- Work order: Note each line in the data holding the string "Gesture" and report it.

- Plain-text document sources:
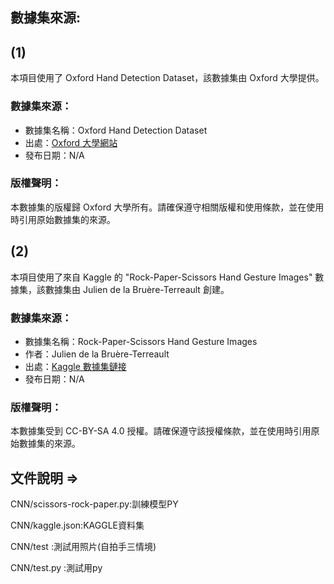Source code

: ## 數據集來源:
## (1)

本項目使用了 Oxford Hand Detection Dataset，該數據集由 Oxford 大學提供。

### 數據集來源：

- 數據集名稱：Oxford Hand Detection Dataset
- 出處：[Oxford 大學網站](https://www.robots.ox.ac.uk/~vgg/data/hands/)
- 發布日期：N/A

### 版權聲明：

本數據集的版權歸 Oxford 大學所有。請確保遵守相關版權和使用條款，並在使用時引用原始數據集的來源。



## (2)

本項目使用了來自 Kaggle 的 "Rock-Paper-Scissors Hand Gesture Images" 數據集，該數據集由 Julien de la Bruère-Terreault 創建。

### 數據集來源：

- 數據集名稱：Rock-Paper-Scissors Hand Gesture Images
- 作者：Julien de la Bruère-Terreault
- 出處：[Kaggle 數據集鏈接](https://www.kaggle.com/drgfreeman/rockpaperscissors)
- 發布日期：N/A

### 版權聲明：

本數據集受到 CC-BY-SA 4.0 授權。請確保遵守該授權條款，並在使用時引用原始數據集的來源。


## 文件說明 => 

CNN/scissors-rock-paper.py:訓練模型PY

CNN/kaggle.json:KAGGLE資料集

CNN/test :測試用照片(自拍手三情境)

CNN/test.py :測試用py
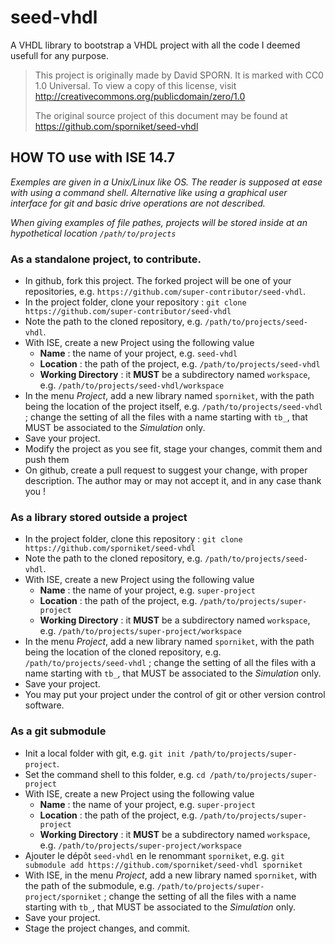 # seed-vhdl
A VHDL library to bootstrap a VHDL project with all the code I deemed usefull for any purpose.

> This project is originally made by David SPORN. It is marked
> with CC0 1.0 Universal. To view a copy of this license, visit
> http://creativecommons.org/publicdomain/zero/1.0
>
> The original source project of this document may be found at
> https://github.com/sporniket/seed-vhdl

## HOW TO use with ISE 14.7

_Exemples are given in a Unix/Linux like OS. The reader is supposed at ease with using a command shell. Alternative like using a graphical user interface for git and basic drive operations are not described._

_When giving examples of file pathes, projects will be stored inside at an hypothetical location `/path/to/projects`_

### As a standalone project, to contribute.

* In github, fork this project. The forked project will be one of your repositories, e.g. `https://github.com/super-contributor/seed-vhdl`.
* In the project folder, clone your repository : `git clone https://github.com/super-contributor/seed-vhdl`
* Note the path to the cloned repository, e.g. `/path/to/projects/seed-vhdl`.
* With ISE, create a new Project using the following value
  * **Name** : the name of your project, e.g. `seed-vhdl`
  * **Location** : the path of the project, e.g. `/path/to/projects/seed-vhdl`
  * **Working Directory** : it **MUST** be a subdirectory named `workspace`, e.g. `/path/to/projects/seed-vhdl/workspace`
* In the menu _Project_, add a new library named `sporniket`, with the path being the location of the project itself, e.g. `/path/to/projects/seed-vhdl` ; change the setting of all the files with a name starting with `tb_`, that MUST be associated to the _Simulation_ only.
* Save your project.
* Modify the project as you see fit, stage your changes, commit them and push them
* On github, create a pull request to suggest your change, with proper description. The author may or may not accept it, and in any case thank you !

### As a library stored outside a project

* In the project folder, clone this repository : `git clone https://github.com/sporniket/seed-vhdl`
* Note the path to the cloned repository, e.g. `/path/to/projects/seed-vhdl`.
* With ISE, create a new Project using the following value
  * **Name** : the name of your project, e.g. `super-project`
  * **Location** : the path of the project, e.g. `/path/to/projects/super-project`
  * **Working Directory** : it **MUST** be a subdirectory named `workspace`, e.g. `/path/to/projects/super-project/workspace`
* In the menu _Project_, add a new library named `sporniket`, with the path being the location of the cloned repository, e.g. `/path/to/projects/seed-vhdl` ; change the setting of all the files with a name starting with `tb_`, that MUST be associated to the _Simulation_ only.
* Save your project.
* You may put your project under the control of git or other version control software.


### As a git submodule

* Init a local folder with git, e.g. `git init /path/to/projects/super-project`.
* Set the command shell to this folder, e.g. `cd /path/to/projects/super-project`
* With ISE, create a new Project using the following value
  * **Name** : the name of your project, e.g. `super-project`
  * **Location** : the path of the project, e.g. `/path/to/projects/super-project`
  * **Working Directory** : it **MUST** be a subdirectory named `workspace`, e.g. `/path/to/projects/super-project/workspace`
* Ajouter le dépôt `seed-vhdl` en le renommant `sporniket`, e.g. `git submodule add https://github.com/sporniket/seed-vhdl sporniket`
* With ISE, in the menu _Project_, add a new library named `sporniket`, with the path of the submodule, e.g. `/path/to/projects/super-project/sporniket` ; change the setting of all the files with a name starting with `tb_`, that MUST be associated to the _Simulation_ only.
* Save your project.
* Stage the project changes, and commit.
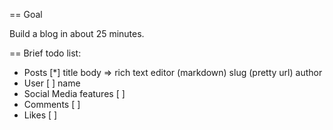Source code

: == Goal

Build a blog in about 25 minutes.

== Brief todo list:

* Posts [*]
  title
  body
    => rich text editor (markdown)
  slug (pretty url)
  author
* User [ ]
  name
* Social Media features [ ]
* Comments [ ]
* Likes [ ]

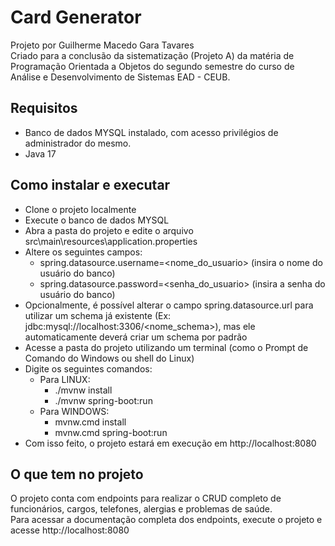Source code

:# Card Generator
Projeto por Guilherme Macedo Gara Tavares\
Criado para a conclusão da sistematização (Projeto A) da matéria de Programação Orientada a Objetos do segundo semestre do curso de Análise e Desenvolvimento de Sistemas EAD - CEUB.

## Requisitos
- Banco de dados MYSQL instalado, com acesso privilégios de administrador do mesmo.
- Java 17

## Como instalar e executar
- Clone o projeto localmente
- Execute o banco de dados MYSQL
- Abra a pasta do projeto e edite o arquivo src\main\resources\application.properties
- Altere os seguintes campos:
  - spring.datasource.username=<nome_do_usuario> (insira o nome do usuário do banco)
  - spring.datasource.password=<senha_do_usuario> (insira a senha do usuário do banco)
- Opcionalmente, é possível alterar o campo spring.datasource.url para utilizar um schema já existente (Ex: jdbc:mysql://localhost:3306/<nome_schema>), mas ele automaticamente deverá criar um schema por padrão
- Acesse a pasta do projeto utilizando um terminal (como o Prompt de Comando do Windows ou shell do Linux)
- Digite os seguintes comandos:
  - Para LINUX:
    - ./mvnw install
    - ./mvnw spring-boot:run
  - Para WINDOWS:
    - mvnw.cmd install
    - mvnw.cmd spring-boot:run
- Com isso feito, o projeto estará em execução em http://localhost:8080

## O que tem no projeto
O projeto conta com endpoints para realizar o CRUD completo de funcionários, cargos, telefones, alergias e problemas de saúde.\
Para acessar a documentação completa dos endpoints, execute o projeto e acesse http://localhost:8080

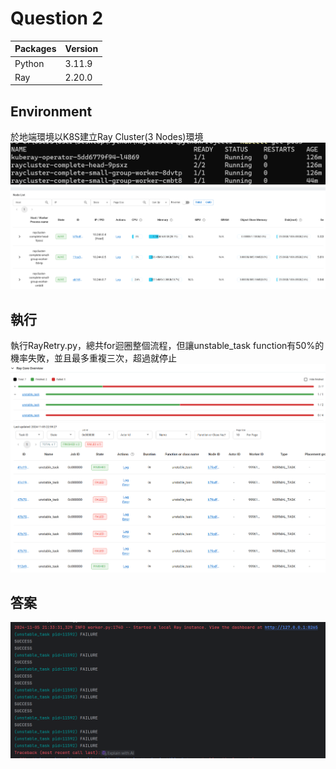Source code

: # Question 2

|Packages|Version|
|---|---|
|Python|3.11.9|
|Ray|2.20.0|
  
## Environment
  於地端環境以K8S建立Ray Cluster(3 Nodes)環境
  ![RayclusterIP](https://github.com/Martinyeh81/RayAIModel/blob/main/RayXSquare/Images/RayIP.png)
  ![RayDashboardIP](https://github.com/Martinyeh81/RayAIModel/blob/main/RayXSquare/Images/RayDashboardIP.png)
## 執行
  執行RayRetry.py，總共for迴圈整個流程，但讓unstable_task function有50%的機率失敗，並且最多重複三次，超過就停止
  ![Task1](https://github.com/Martinyeh81/RayAIModel/blob/main/UnstableTask/Images/question2task.png)
  ![Task2](https://github.com/Martinyeh81/RayAIModel/blob/main/UnstableTask/Images/question2answer.png)
## 答案
  ![Answer2](https://github.com/Martinyeh81/RayAIModel/blob/main/UnstableTask/Images/question2finalanswer.png)
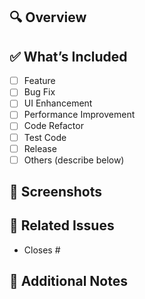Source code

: ## 🔍 Overview

<!-- Briefly describe what this PR does -->

## ✅ What’s Included

<!-- Please check the relevant items below -->

- [ ] Feature
- [ ] Bug Fix
- [ ] UI Enhancement
- [ ] Performance Improvement
- [ ] Code Refactor
- [ ] Test Code
- [ ] Release
- [ ] Others (describe below)

## 📸 Screenshots

<!-- Add screenshots if the PR includes UI work -->

## 🔗 Related Issues

<!-- Add related issue numbers if applicable -->

- Closes #

## 💬 Additional Notes

<!-- Any extra context, TODOs, or implementation details -->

- Answer to this exercise:
本項目使用了來自 Kaggle 的 "Rock-Paper-Scissors Hand Gesture Images" 數據集，該數據集由 Julien de la Bruère-Terreault 創建。
- 數據集名稱：Rock-Paper-Scissors Hand Gesture Images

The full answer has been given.